--- START ---
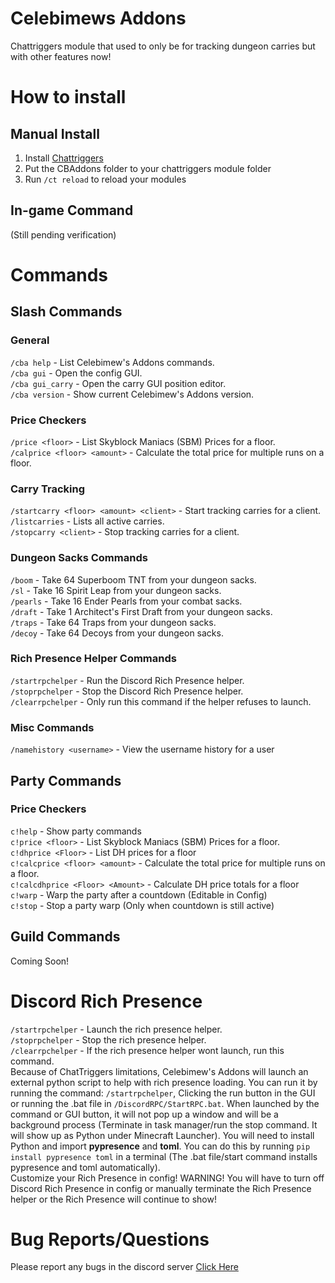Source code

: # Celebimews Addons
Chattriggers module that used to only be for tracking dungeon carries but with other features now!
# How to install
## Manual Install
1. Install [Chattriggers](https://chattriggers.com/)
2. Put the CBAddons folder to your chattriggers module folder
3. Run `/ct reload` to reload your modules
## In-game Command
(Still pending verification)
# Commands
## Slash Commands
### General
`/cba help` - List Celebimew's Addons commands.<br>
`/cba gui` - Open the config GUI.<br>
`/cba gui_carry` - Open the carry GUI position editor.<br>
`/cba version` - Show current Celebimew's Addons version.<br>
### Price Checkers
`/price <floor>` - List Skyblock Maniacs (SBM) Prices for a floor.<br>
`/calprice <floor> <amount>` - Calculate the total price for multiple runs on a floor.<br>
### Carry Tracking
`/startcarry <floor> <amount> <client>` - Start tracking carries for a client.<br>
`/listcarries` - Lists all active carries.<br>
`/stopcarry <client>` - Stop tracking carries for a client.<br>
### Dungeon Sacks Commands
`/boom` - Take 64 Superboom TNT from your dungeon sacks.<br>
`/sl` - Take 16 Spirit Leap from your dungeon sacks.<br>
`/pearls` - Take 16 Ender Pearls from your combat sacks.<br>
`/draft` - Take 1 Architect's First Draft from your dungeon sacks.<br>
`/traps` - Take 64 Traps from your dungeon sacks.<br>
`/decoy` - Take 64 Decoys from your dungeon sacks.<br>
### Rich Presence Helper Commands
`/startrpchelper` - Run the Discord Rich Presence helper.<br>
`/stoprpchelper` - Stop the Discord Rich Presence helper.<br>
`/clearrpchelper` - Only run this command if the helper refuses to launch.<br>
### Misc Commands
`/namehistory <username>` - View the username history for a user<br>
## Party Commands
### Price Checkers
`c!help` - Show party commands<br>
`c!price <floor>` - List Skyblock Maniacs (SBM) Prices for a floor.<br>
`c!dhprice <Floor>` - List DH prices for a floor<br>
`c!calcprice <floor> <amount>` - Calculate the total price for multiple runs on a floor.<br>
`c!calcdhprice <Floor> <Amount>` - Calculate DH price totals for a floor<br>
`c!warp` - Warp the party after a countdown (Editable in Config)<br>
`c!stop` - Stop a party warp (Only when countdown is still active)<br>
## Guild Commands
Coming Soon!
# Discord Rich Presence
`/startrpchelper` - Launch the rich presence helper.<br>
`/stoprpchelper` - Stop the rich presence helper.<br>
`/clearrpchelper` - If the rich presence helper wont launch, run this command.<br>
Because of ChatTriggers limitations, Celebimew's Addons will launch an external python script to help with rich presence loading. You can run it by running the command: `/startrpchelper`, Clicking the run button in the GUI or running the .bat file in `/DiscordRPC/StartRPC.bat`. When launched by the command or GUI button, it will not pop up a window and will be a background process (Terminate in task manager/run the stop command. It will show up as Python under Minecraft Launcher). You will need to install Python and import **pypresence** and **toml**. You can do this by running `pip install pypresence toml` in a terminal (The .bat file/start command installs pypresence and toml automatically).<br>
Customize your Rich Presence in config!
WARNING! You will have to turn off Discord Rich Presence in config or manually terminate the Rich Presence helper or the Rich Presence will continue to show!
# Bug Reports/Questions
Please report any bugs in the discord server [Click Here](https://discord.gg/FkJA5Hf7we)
--- END ---
--- START ---
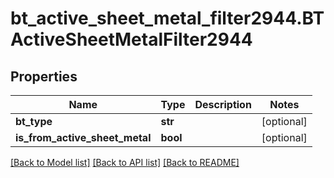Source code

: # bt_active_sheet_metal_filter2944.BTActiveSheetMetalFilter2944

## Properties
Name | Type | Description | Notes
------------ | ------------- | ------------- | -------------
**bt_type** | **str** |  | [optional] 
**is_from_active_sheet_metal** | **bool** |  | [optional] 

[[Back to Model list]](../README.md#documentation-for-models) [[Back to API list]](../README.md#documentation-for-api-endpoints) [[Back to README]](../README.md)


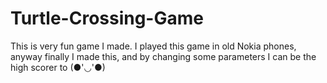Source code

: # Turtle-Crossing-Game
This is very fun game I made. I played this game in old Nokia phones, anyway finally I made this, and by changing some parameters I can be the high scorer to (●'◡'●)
--- END ---
--- START ---
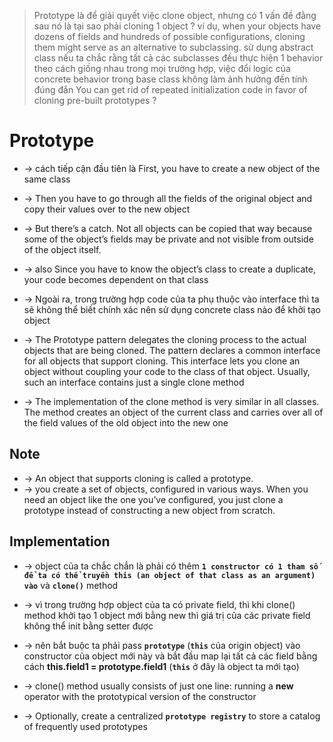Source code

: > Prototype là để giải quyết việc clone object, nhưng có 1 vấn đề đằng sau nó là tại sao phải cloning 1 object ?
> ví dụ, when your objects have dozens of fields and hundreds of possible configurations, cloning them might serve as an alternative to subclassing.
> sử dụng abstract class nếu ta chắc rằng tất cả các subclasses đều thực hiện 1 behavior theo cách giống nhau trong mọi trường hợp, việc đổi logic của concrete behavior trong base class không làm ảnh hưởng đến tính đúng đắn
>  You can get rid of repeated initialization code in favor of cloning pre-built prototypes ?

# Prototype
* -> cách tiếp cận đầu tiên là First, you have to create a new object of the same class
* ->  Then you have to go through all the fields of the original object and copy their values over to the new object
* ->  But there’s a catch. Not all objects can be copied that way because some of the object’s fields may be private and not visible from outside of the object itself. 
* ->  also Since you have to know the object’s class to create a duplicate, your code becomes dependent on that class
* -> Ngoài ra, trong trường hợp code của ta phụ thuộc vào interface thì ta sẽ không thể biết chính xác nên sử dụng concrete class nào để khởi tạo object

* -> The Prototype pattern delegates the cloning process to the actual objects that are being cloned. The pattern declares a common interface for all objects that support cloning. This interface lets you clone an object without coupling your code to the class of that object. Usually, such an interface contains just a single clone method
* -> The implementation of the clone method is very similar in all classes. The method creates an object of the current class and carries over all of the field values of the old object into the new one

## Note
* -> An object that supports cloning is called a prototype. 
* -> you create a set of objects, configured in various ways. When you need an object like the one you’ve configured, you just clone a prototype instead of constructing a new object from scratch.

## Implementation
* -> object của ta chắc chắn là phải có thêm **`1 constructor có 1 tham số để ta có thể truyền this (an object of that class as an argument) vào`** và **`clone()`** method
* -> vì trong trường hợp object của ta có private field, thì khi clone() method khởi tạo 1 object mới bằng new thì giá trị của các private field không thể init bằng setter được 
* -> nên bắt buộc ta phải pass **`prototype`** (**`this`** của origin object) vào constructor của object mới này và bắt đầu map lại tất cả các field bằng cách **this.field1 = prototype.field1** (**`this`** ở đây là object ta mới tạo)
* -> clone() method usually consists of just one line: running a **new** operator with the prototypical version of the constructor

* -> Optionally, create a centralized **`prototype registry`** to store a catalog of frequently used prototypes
--- END ---
### [What the task asks]
Copy, from the material, each line that holds the string "Calculate".

### [Response to this task]
`/calprice <floor> <amount>` - Calculate the total price for multiple runs on a floor.<br>
`c!calcprice <floor> <amount>` - Calculate the total price for multiple runs on a floor.<br>
`c!calcdhprice <Floor> <Amount>` - Calculate DH price totals for a floor<br>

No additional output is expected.